Usually the shows are in the inevitably disgusting basement. I've found myself sitting on derelict washing machines, dancing in the slot between two filing cabinets, and trying not to knock over an extra bike pile. Usually the deliriously drunk and happy listeners are respectful of the house and appliances, though last night a particularly hammered young yob was punching the ceiling pipes for no particular reason and pulling the insulation off.  


The bands can be anything from absolutely terrible- a duo whose broken amp produced earsplitting shrieks at random intervals but soldiered on for half an hour anyway comes to mind-- but they can also be great. You never know, and I've enjoyed shows from the third floor of the house because to descend was to stop hearing music and just be subjected to vibrations and pain from the overamped band in the basement. 

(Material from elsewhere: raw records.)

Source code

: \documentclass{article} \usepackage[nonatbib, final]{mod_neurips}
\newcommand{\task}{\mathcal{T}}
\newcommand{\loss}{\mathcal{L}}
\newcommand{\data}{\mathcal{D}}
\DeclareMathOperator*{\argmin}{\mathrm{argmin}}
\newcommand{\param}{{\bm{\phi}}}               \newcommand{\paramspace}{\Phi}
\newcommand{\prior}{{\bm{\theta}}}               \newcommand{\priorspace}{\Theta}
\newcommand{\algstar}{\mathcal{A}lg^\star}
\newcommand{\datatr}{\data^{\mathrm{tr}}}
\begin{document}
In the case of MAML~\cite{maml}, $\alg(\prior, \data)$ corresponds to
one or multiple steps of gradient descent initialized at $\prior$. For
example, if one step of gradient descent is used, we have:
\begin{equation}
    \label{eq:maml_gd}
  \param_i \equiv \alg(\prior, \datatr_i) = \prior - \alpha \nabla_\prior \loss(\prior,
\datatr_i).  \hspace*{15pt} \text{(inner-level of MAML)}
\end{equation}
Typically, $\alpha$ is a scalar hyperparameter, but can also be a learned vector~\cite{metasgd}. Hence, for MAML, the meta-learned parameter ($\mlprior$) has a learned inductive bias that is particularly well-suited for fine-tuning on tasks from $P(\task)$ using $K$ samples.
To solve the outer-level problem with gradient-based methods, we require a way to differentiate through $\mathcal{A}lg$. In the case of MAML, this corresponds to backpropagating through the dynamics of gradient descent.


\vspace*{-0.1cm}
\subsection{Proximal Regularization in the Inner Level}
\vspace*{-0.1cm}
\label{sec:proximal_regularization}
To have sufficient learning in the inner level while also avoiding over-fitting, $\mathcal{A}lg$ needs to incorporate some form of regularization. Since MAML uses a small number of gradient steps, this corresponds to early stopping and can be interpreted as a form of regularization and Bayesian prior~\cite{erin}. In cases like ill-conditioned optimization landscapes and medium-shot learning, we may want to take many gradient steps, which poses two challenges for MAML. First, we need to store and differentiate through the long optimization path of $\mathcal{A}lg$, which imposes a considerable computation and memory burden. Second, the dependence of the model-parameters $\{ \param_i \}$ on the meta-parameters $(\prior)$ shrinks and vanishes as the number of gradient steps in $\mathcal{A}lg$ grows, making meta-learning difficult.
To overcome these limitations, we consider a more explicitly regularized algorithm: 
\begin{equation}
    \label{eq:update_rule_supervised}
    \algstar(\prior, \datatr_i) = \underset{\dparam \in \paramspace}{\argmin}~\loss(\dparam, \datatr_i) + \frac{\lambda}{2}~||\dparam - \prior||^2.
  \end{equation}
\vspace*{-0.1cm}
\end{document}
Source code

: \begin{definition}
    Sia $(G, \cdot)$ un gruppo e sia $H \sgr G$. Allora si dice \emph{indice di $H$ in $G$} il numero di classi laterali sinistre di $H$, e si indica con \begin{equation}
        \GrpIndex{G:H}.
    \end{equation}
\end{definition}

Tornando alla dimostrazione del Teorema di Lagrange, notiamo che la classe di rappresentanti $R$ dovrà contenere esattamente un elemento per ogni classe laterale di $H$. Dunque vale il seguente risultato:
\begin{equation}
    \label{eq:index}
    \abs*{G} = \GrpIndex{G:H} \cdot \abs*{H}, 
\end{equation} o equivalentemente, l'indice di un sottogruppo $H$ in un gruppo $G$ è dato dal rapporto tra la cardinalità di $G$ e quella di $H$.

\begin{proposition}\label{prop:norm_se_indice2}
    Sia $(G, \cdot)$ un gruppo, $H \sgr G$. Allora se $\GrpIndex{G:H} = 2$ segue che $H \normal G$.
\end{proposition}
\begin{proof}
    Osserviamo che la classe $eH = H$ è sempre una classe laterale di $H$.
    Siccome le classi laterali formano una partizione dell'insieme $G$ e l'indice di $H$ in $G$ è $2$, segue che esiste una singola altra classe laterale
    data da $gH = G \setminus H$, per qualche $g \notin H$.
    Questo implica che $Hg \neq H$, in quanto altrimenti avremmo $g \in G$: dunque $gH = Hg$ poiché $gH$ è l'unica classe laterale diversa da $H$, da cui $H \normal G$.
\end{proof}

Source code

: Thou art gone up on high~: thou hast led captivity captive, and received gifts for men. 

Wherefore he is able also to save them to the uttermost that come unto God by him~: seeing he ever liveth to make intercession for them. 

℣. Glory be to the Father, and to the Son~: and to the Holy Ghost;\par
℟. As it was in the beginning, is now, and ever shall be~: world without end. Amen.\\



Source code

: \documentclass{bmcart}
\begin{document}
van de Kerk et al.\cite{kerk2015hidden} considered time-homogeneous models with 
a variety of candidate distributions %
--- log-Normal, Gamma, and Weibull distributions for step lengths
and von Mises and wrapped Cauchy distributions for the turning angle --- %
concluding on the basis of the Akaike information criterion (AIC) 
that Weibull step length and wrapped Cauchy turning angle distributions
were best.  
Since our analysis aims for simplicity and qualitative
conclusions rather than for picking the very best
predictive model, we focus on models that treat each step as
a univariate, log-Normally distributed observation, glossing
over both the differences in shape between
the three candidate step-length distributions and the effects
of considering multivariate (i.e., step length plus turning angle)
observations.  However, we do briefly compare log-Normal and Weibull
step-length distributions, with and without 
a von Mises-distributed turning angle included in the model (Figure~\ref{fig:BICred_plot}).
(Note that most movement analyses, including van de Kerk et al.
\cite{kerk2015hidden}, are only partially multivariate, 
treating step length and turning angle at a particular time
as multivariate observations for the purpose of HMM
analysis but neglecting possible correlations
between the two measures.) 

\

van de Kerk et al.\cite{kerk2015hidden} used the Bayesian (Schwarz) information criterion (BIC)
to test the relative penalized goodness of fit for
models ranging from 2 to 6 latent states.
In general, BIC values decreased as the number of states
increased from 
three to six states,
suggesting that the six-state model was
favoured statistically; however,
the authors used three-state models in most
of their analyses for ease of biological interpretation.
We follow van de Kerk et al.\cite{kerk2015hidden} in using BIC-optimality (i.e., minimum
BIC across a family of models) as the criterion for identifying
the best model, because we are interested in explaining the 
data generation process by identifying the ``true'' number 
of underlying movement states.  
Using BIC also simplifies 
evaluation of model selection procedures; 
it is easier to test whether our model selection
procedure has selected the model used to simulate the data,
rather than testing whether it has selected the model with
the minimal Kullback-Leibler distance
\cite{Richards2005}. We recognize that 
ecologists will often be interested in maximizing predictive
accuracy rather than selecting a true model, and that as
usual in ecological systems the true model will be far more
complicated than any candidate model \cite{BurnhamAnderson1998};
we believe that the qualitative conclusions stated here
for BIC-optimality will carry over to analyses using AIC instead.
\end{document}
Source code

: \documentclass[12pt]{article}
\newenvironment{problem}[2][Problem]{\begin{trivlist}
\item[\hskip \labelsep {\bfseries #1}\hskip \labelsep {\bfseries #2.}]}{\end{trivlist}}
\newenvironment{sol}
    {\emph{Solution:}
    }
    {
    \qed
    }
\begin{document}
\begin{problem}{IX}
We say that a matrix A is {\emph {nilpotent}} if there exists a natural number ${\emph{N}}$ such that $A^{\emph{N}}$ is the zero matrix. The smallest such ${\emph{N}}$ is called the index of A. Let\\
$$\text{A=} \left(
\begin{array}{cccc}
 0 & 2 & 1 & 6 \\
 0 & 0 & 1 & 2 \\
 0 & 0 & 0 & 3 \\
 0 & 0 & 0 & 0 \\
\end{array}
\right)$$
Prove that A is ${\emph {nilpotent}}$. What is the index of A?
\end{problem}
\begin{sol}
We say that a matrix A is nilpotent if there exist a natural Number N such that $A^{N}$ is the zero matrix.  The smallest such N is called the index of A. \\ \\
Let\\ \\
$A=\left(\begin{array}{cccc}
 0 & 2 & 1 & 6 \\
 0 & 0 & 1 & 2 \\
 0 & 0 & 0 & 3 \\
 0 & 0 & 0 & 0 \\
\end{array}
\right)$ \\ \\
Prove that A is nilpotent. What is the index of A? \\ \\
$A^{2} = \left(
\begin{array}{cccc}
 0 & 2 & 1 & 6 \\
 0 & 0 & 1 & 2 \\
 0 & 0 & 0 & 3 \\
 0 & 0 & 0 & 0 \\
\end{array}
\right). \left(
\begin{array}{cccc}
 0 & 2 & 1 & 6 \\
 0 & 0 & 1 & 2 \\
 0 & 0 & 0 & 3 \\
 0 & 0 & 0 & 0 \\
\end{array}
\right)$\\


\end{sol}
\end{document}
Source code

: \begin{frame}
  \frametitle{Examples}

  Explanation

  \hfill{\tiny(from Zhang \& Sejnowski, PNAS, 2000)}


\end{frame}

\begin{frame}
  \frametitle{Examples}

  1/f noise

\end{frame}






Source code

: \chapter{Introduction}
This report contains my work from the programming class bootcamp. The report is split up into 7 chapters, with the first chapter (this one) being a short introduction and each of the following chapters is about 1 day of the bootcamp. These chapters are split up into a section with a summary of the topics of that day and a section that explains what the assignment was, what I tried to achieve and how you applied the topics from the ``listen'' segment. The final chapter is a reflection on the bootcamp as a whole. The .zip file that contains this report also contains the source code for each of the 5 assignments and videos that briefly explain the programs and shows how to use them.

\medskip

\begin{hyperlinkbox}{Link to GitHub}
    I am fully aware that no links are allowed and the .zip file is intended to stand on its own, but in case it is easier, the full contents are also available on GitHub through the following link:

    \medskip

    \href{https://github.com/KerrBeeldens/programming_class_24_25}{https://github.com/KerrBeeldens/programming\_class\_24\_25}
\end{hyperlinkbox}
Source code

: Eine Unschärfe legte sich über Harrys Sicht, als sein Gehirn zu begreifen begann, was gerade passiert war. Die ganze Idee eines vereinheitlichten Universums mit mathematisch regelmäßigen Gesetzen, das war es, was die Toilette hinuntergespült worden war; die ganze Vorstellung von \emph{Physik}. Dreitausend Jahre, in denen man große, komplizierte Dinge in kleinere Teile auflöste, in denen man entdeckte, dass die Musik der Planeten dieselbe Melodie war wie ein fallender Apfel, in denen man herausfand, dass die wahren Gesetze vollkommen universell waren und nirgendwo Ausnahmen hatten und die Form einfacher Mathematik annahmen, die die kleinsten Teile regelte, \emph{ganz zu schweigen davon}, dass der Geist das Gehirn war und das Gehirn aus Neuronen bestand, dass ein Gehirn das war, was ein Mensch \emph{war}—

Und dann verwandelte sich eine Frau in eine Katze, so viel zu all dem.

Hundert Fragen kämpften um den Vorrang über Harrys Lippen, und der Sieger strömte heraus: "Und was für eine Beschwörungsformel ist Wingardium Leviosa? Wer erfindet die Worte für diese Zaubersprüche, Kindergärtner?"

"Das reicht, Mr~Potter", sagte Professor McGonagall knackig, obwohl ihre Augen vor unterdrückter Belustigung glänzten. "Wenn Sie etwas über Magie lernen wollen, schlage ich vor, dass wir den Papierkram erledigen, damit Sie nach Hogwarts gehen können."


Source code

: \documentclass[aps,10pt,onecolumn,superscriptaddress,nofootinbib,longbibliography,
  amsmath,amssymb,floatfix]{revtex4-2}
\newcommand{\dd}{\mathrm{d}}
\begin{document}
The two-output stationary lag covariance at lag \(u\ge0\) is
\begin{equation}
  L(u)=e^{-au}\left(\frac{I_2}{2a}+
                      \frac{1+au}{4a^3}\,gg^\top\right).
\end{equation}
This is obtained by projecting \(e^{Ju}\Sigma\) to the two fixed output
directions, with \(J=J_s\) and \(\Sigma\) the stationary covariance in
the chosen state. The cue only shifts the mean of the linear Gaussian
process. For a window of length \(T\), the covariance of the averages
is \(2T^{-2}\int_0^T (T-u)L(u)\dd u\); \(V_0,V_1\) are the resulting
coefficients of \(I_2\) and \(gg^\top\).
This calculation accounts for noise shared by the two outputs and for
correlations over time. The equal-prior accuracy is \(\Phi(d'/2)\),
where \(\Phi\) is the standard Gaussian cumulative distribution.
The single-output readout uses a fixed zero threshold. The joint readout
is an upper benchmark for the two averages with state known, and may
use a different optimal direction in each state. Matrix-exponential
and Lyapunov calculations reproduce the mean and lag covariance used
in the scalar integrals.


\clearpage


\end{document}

But I like being clean and like my personal space and don't enjoy being sweated, spat or stepped on, so I hadn't gone in a while. But last night we went because a lovely friend lives in that particular house, and this guy called Erik Peterson was playing.  And damed if it wasn't an absolutely cathartic experience to be crammed into a living room (moving up!) with dozens of overexcited teenagers hollering 'SEE YOU IN HELL, BOYS!' 



'I'll be coming to recruit your rebel children!'

And yes, I felt a hundred years old, but it was nice to see that a bunch of suburban looking kids were just as into idealistic lefty punk as I was at their age (and still am in a corner of my cold and cynical little soul). 

There was another band I like, called Blackbird Raum. It was hard to hear them though, because the crowd (now relegated back into the basement) thought that an acoustic folk punk set is an appropriate time to start moshing. I stood on an end table to peek over the crowd, and could barely see the band past the roiling mass of tipsy young heads. I didn't miss being younger, when I would have stayed farther up in the throng. I didn't miss being clipped in the ear with studded pleather boots. I didn't miss concentrating on the band with half my mind and avoiding sharp spikes and elbows with the other half. 

But I missed enjoying these things, just a little bit.

It's better without the screaming kids.

And then I spent much of today dealing with taxes because I am a grownup.

Where else in this world will you be welcomed into a house and know that you'll recognize many of the faces, where you can sit in a colorful kitchen between sets, chatting away with new acquaintances, where you can pay seven bucks and hear three genuinely good bands? (The third was called Pale Robin). 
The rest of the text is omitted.